In the summer of 1927, during the International Exhibition of Music, there was a great deal of frowning and shaking of heads over Hanni Geisel’s open love affair with Erwin, which went on for several weeks. In this, as in so many other respects, the Geisels were truly modern — just as they unreservedly espoused the cause of modern music, some of which they liked, some which left them puzzled. The idea of an open marriage between two people — usually members of the intelligentsia — who were devoted to each other, was then quite new in Frankfurt. Of course this kind of arrangement worked particularly well if the third party — this “Hausfreund,” this “friend of the house” — was a member of the same social set, and if great care was taken that no children would be hurt. My guess is that the concept has survived the Nazi period and the war, and probably even spread to the non-intelligentsia — but you would know more about that than I.

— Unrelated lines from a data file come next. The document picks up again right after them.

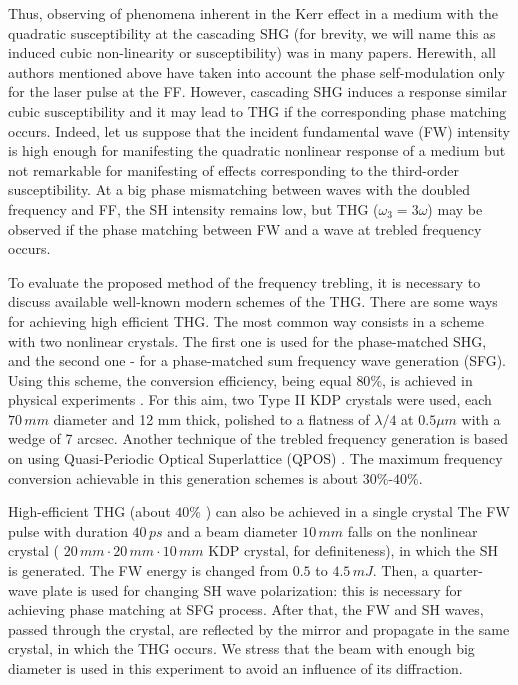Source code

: \documentclass[a4paper, 12pt, onecolumn]{extarticle}
\begin{document}
Thus, observing of phenomena inherent in  the Kerr effect in a medium with the quadratic susceptibility at the cascading SHG (for brevity, we will name this as induced cubic non-linearity or susceptibility) was in many papers. Herewith, all authors mentioned above have taken into account the phase self-modulation only for the laser pulse at the FF. However, cascading SHG induces a response similar cubic susceptibility and it may  lead to THG if the corresponding phase matching occurs. Indeed, let us suppose that the incident fundamental wave (FW) intensity is high enough for manifesting the quadratic nonlinear response of a medium but not remarkable for manifesting of effects corresponding to the third-order susceptibility. At a big phase mismatching between waves with the doubled frequency and FF, the SH intensity remains low, but  THG (\(\omega_3=3\omega\)) may be observed if the phase matching between FW and a wave at trebled frequency occurs.

To evaluate the proposed method of the frequency trebling, it is necessary to discuss available  well-known modern schemes of the THG. There are some ways for achieving  high efficient THG. The most common way consists in a scheme with two nonlinear crystals. The first one is used for the phase-matched SHG, and the second one -  for a phase-matched sum frequency wave generation (SFG).  Using this scheme, the conversion efficiency, being equal $80\%$,  is achieved in physical experiments  \cite{bib:t4a,bib:t4}. For this aim, two Type II KDP crystals were used, each $70\, mm$ diameter and 12 mm thick, polished to a flatness of
$\lambda/4$ at $0.5\mu m$ with a wedge of 7 arcsec.  Another technique of the trebled frequency  generation is based on using Quasi-Periodic Optical Superlattice (QPOS) \cite{bib:t2}.   The maximum frequency conversion achievable in this generation schemes is about $30\%$-$40\%$.

High-efficient THG (about $40\%$ ) can also be achieved in a single crystal \cite{bib:t3}  The FW pulse with duration  $40\,ps$ and a beam  diameter $10\,mm$ falls on the nonlinear crystal ( $20\,mm \cdot 20\,mm \cdot 10\,mm $ KDP crystal, for definiteness), in which the SH is generated. The FW  energy is changed  from $0.5$ to $4.5\,mJ$. Then, a quarter-wave plate is used for changing SH wave polarization: this is necessary for achieving  phase matching at SFG process. After that, the  FW and SH waves, passed through the crystal,  are reflected by the mirror and propagate in the same crystal, in which the THG occurs.  We stress that the beam with enough big diameter is used in this experiment to avoid an influence of its diffraction.  
\end{document}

If I were a novelist I would invent the dialogue that must have taken place between them along the following lines:

“It’s happened again,” Hanni confided to her husband when the first symptoms appeared. “You know, the Kurt Simonsky inflammation.”

Kurt Simonsky was a previous lover.

“Do you want another vacation?” Hermann asked. “On the same terms as last time?”

“That would be nice, Hermann. Yes, please.”

“Application granted.”

And he gave her a loving kiss on the forehead.